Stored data
· · · · · · ·
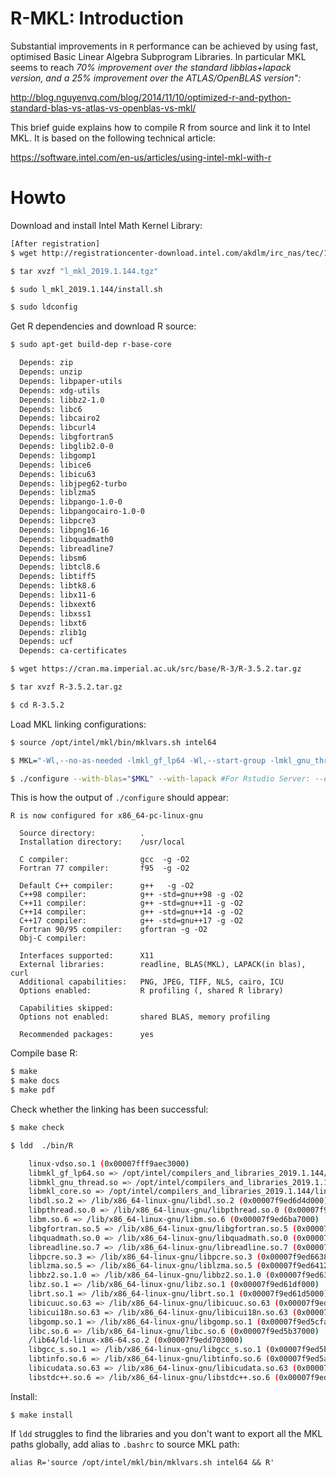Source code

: 
# R-MKL: Introduction

Substantial improvements in `R` performance can be achieved by using fast, optimised Basic Linear Algebra Subprogram Libraries. In particular MKL seems to reach _70% improvement over the standard libblas+lapack version, and a 25% improvement over the ATLAS/OpenBLAS version":_

http://blog.nguyenvq.com/blog/2014/11/10/optimized-r-and-python-standard-blas-vs-atlas-vs-openblas-vs-mkl/

This brief guide explains how to compile R from source and link it to Intel MKL. It is based on the following technical article:

https://software.intel.com/en-us/articles/using-intel-mkl-with-r

# Howto

Download and install Intel Math Kernel Library:

```bash
[After registration]
$ wget http://registrationcenter-download.intel.com/akdlm/irc_nas/tec/14895/l_mkl_2019.1.144.tgz

$ tar xvzf "l_mkl_2019.1.144.tgz"

$ sudo l_mkl_2019.1.144/install.sh

$ sudo ldconfig
```

Get R dependencies and download R source:

```bash
$ sudo apt-get build-dep r-base-core

  Depends: zip
  Depends: unzip
  Depends: libpaper-utils
  Depends: xdg-utils
  Depends: libbz2-1.0
  Depends: libc6
  Depends: libcairo2
  Depends: libcurl4
  Depends: libgfortran5
  Depends: libglib2.0-0
  Depends: libgomp1
  Depends: libice6
  Depends: libicu63
  Depends: libjpeg62-turbo
  Depends: liblzma5
  Depends: libpango-1.0-0
  Depends: libpangocairo-1.0-0
  Depends: libpcre3
  Depends: libpng16-16
  Depends: libquadmath0
  Depends: libreadline7
  Depends: libsm6
  Depends: libtcl8.6
  Depends: libtiff5
  Depends: libtk8.6
  Depends: libx11-6
  Depends: libxext6
  Depends: libxss1
  Depends: libxt6
  Depends: zlib1g
  Depends: ucf
  Depends: ca-certificates

$ wget https://cran.ma.imperial.ac.uk/src/base/R-3/R-3.5.2.tar.gz

$ tar xvzf R-3.5.2.tar.gz

$ cd R-3.5.2
```

Load MKL linking configurations:

```bash
$ source /opt/intel/mkl/bin/mklvars.sh intel64

$ MKL="-Wl,--no-as-needed -lmkl_gf_lp64 -Wl,--start-group -lmkl_gnu_thread  -lmkl_core  -Wl,--end-group -fopenmp  -ldl -lpthread -lm"

$ ./configure --with-blas="$MKL" --with-lapack #For Rstudio Server: --enable-R-shlib

```

This is how the output of `./configure` should appear:

```
R is now configured for x86_64-pc-linux-gnu

  Source directory:          .
  Installation directory:    /usr/local

  C compiler:                gcc  -g -O2
  Fortran 77 compiler:       f95  -g -O2

  Default C++ compiler:      g++   -g -O2
  C++98 compiler:            g++ -std=gnu++98 -g -O2
  C++11 compiler:            g++ -std=gnu++11 -g -O2
  C++14 compiler:            g++ -std=gnu++14 -g -O2
  C++17 compiler:            g++ -std=gnu++17 -g -O2
  Fortran 90/95 compiler:    gfortran -g -O2
  Obj-C compiler:	      

  Interfaces supported:      X11
  External libraries:        readline, BLAS(MKL), LAPACK(in blas), curl
  Additional capabilities:   PNG, JPEG, TIFF, NLS, cairo, ICU
  Options enabled:           R profiling (, shared R library)

  Capabilities skipped:      
  Options not enabled:       shared BLAS, memory profiling

  Recommended packages:      yes

```

Compile base R:

```bash
$ make
$ make docs
$ make pdf
```

Check whether the linking has been successful:

```bash
$ make check

$ ldd  ./bin/R

	linux-vdso.so.1 (0x00007fff9aec3000)
	libmkl_gf_lp64.so => /opt/intel/compilers_and_libraries_2019.1.144/linux/mkl/lib/intel64_lin/libmkl_gf_lp64.so (0x00007f9edc74f000)
	libmkl_gnu_thread.so => /opt/intel/compilers_and_libraries_2019.1.144/linux/mkl/lib/intel64_lin/libmkl_gnu_thread.so (0x00007f9edaefb000)
	libmkl_core.so => /opt/intel/compilers_and_libraries_2019.1.144/linux/mkl/lib/intel64_lin/libmkl_core.so (0x00007f9ed6d6f000)
	libdl.so.2 => /lib/x86_64-linux-gnu/libdl.so.2 (0x00007f9ed6d4d000)
	libpthread.so.0 => /lib/x86_64-linux-gnu/libpthread.so.0 (0x00007f9ed6d2c000)
	libm.so.6 => /lib/x86_64-linux-gnu/libm.so.6 (0x00007f9ed6ba7000)
	libgfortran.so.5 => /lib/x86_64-linux-gnu/libgfortran.so.5 (0x00007f9ed693a000)
	libquadmath.so.0 => /lib/x86_64-linux-gnu/libquadmath.so.0 (0x00007f9ed68f9000)
	libreadline.so.7 => /lib/x86_64-linux-gnu/libreadline.so.7 (0x00007f9ed66ac000)
	libpcre.so.3 => /lib/x86_64-linux-gnu/libpcre.so.3 (0x00007f9ed6638000)
	liblzma.so.5 => /lib/x86_64-linux-gnu/liblzma.so.5 (0x00007f9ed6412000)
	libbz2.so.1.0 => /lib/x86_64-linux-gnu/libbz2.so.1.0 (0x00007f9ed63fd000)
	libz.so.1 => /lib/x86_64-linux-gnu/libz.so.1 (0x00007f9ed61df000)
	librt.so.1 => /lib/x86_64-linux-gnu/librt.so.1 (0x00007f9ed61d5000)
	libicuuc.so.63 => /lib/x86_64-linux-gnu/libicuuc.so.63 (0x00007f9ed6006000)
	libicui18n.so.63 => /lib/x86_64-linux-gnu/libicui18n.so.63 (0x00007f9ed5d2b000)
	libgomp.so.1 => /lib/x86_64-linux-gnu/libgomp.so.1 (0x00007f9ed5cfa000)
	libc.so.6 => /lib/x86_64-linux-gnu/libc.so.6 (0x00007f9ed5b37000)
	/lib64/ld-linux-x86-64.so.2 (0x00007f9edd703000)
	libgcc_s.so.1 => /lib/x86_64-linux-gnu/libgcc_s.so.1 (0x00007f9ed5b1d000)
	libtinfo.so.6 => /lib/x86_64-linux-gnu/libtinfo.so.6 (0x00007f9ed5aef000)
	libicudata.so.63 => /lib/x86_64-linux-gnu/libicudata.so.63 (0x00007f9ed40ff000)
	libstdc++.so.6 => /lib/x86_64-linux-gnu/libstdc++.so.6 (0x00007f9ed3f7c000)

```

Install:

```basj
$ make install
```

If `ldd` struggles to find the libraries and you don't want to export all the MKL paths globally, add alias to `.bashrc` to source MKL path:

```
alias R='source /opt/intel/mkl/bin/mklvars.sh intel64 && R'
```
· · · · · · ·
Only one thing is wanted in reply: the number of lines in the entries that hold the string "This".

2